Continue north to Lamud, a magical city situated in a small valley. It’s the perfect place from which to visit the remote ancient and cultural sites, such as the unique sarcophagi of Karajia, a place only possible to visit by hiking or by horseback (take your pick!) All other transfers will be made in comfortable cars and mini-vans. Along the way, you’ll have English-speaking escorts — long-time collaborators of The International Kitchen — and stay in a variety of charming 3-star hotels as well as a hostel; all of which will prove a comfortable base for your exploration of this vibrant and beautiful tropical region that words alone cannot do justice. (Please note: you’ll be in the magical cloud forest of the Amazonas, not in the Amazon jungle).


Trip Details

Along with all these cultural discoveries, travelers will also partake in a variety of culinary-related highlights, from a lesson involving medicinal plants from the Amazonas, a cocktails class, an introduction to the cacao production in the area, and of course hands-on cooking classes with a variety of chefs who will introduce you to the dishes of the region.

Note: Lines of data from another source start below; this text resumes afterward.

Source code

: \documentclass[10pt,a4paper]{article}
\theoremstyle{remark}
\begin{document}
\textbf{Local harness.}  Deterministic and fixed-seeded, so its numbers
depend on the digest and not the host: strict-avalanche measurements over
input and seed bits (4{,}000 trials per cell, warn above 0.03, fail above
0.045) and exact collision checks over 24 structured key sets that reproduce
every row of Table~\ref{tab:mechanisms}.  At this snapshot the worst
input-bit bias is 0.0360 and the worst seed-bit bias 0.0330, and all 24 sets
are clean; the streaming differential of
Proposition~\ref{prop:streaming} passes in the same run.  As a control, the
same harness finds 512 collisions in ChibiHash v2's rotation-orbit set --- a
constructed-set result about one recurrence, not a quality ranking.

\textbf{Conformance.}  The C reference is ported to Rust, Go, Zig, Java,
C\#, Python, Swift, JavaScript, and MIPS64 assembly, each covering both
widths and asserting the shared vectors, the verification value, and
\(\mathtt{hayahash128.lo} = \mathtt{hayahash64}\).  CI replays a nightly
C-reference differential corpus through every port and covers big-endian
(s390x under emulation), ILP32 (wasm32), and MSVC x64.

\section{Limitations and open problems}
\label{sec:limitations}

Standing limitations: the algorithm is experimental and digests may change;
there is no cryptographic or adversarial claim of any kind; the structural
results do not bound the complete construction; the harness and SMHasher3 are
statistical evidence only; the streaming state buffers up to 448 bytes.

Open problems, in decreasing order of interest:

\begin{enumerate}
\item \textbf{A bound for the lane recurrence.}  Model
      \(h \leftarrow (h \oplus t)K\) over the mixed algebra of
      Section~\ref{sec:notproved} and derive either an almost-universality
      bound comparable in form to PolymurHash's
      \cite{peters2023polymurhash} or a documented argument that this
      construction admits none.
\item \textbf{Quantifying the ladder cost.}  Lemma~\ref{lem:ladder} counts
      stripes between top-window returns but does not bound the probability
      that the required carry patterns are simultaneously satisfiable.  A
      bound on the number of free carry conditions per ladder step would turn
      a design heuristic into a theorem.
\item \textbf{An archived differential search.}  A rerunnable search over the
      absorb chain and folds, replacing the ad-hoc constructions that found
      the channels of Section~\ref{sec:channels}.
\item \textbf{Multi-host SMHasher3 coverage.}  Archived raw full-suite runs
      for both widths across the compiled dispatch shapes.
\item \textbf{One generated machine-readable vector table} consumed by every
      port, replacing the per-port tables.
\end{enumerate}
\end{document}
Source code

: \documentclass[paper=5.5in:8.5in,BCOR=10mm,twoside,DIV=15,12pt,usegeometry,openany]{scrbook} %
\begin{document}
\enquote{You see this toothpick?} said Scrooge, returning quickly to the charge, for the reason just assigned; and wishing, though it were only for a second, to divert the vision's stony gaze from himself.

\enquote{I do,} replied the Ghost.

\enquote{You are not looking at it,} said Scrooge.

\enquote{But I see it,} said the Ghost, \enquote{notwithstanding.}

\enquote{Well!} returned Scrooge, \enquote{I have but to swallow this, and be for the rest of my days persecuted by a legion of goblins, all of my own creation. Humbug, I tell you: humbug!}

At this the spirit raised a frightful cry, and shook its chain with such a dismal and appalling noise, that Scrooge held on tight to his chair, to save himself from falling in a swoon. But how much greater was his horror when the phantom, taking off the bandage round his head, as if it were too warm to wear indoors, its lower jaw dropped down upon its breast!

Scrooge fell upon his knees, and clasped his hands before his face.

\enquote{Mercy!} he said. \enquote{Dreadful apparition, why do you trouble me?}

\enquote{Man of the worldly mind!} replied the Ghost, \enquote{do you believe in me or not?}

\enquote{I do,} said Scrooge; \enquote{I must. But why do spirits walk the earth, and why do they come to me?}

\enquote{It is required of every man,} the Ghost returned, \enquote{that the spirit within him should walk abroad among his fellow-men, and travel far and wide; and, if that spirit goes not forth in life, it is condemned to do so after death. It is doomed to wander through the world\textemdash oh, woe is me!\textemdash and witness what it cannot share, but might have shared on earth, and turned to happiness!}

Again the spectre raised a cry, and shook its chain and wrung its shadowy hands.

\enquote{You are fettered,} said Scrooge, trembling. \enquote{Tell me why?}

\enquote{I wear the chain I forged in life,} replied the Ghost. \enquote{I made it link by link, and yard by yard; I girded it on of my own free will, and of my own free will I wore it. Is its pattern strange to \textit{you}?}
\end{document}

  • Your first class takes place in Lima under the guidance of Chef Jose, a native to Peru who also spent some time in the USA and who studied at Le Cordon Blue in Peru. When not teaching cooking classes, he’s often cooking with his family, especially on Sundays when the whole family gets together.
  • The second cooking course is led by Chef Paul, of your accommodations in Moyobamba. The son of a French man and a Peruvian woman, his cooking style spans cultures, and he’ll share some fusion-style recipes, such as trigotto (think risotto but made with trigo, a wheat) and arroz con pato (rice with duck).
  • Next head to the kitchen of Chef Paul, who heads a modern and lively restaurant in the Amazon.
  • And last but certainly not least, discover the regional specialty of juane avispa with two local women, who have worked at Yacumama for more than two decades. The recipe is one that has been passed down for generations, and the origins of the word come from ‘juan’ as it was a dish that was prepared during the Fiesta de San Juan, one of the biggest fiestas in Peru.
    Through the wide variety of cooking classes, you’ll discover the immense and unique flavors of northern Peru.